◆ WHAT IS NEEDED ◆
Every line of the material below that holds the string "cores" should be copied.

◆ INFORMATION ◆
▬▬▬▬▬▬
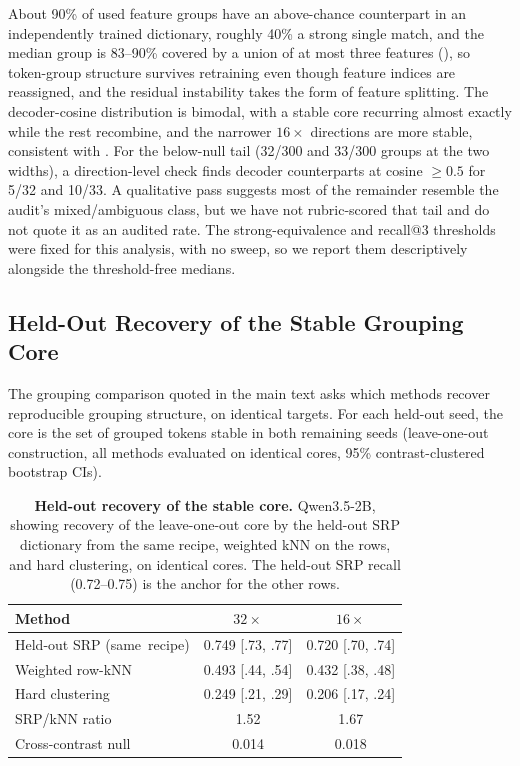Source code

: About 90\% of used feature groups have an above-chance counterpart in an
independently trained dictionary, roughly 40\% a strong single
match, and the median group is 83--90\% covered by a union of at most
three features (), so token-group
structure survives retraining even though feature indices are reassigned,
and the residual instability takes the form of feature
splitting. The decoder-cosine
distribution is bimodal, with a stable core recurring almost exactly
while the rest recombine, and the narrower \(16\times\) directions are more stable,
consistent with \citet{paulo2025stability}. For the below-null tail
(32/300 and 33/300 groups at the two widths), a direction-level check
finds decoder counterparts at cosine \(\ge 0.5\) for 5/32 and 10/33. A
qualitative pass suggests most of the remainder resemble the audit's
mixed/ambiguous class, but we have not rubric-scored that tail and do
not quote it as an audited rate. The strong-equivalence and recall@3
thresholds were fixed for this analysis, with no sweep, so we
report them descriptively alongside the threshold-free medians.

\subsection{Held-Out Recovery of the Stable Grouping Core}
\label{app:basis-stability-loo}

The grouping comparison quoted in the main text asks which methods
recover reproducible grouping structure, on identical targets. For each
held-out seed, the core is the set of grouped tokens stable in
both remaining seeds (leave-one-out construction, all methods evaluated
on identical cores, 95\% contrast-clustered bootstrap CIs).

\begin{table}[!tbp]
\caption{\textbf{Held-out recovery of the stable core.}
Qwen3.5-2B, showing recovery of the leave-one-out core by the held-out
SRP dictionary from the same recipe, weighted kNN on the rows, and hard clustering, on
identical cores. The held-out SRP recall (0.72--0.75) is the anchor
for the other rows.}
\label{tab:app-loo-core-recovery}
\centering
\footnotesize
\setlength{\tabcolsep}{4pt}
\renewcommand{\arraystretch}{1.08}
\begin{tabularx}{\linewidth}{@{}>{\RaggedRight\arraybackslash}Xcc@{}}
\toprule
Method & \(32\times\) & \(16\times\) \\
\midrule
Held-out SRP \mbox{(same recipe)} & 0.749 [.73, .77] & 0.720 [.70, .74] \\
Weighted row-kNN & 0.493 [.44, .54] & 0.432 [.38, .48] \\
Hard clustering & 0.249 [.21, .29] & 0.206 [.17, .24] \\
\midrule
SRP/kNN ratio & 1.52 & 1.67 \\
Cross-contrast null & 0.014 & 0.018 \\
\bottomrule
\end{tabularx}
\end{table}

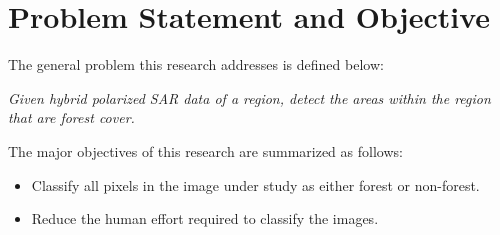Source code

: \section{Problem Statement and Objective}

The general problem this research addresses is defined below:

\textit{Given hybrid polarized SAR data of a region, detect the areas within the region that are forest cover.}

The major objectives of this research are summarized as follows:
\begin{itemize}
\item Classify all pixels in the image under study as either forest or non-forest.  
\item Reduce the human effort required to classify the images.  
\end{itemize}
▬▬▬▬▬▬
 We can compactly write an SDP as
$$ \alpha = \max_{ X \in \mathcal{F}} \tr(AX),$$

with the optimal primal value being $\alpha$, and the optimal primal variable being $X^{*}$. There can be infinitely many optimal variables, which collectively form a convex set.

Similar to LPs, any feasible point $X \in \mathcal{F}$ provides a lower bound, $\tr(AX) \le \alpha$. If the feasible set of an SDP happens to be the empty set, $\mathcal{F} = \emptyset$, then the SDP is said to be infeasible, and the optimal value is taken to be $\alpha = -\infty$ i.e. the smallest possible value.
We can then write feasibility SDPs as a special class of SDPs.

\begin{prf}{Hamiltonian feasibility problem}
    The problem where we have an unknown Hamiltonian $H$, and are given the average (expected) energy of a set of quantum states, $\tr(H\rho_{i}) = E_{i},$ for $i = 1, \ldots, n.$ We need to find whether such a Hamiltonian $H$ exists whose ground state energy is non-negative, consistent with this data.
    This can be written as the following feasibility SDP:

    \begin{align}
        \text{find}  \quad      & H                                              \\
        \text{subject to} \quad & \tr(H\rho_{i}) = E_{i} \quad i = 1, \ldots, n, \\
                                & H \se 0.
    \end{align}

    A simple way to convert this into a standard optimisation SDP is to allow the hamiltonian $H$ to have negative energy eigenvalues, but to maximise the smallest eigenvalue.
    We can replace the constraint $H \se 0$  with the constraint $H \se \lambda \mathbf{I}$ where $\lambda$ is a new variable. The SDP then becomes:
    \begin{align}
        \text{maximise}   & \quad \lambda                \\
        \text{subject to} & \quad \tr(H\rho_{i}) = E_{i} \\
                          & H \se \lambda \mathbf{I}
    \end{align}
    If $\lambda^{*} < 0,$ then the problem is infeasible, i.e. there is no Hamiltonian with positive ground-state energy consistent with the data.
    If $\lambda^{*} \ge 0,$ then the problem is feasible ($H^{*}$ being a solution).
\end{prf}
▬▬▬▬▬▬
◆ YOUR RESPONSE ◆
on identical cores, 95\% contrast-clustered bootstrap CIs).
identical cores. The held-out SRP recall (0.72--0.75) is the anchor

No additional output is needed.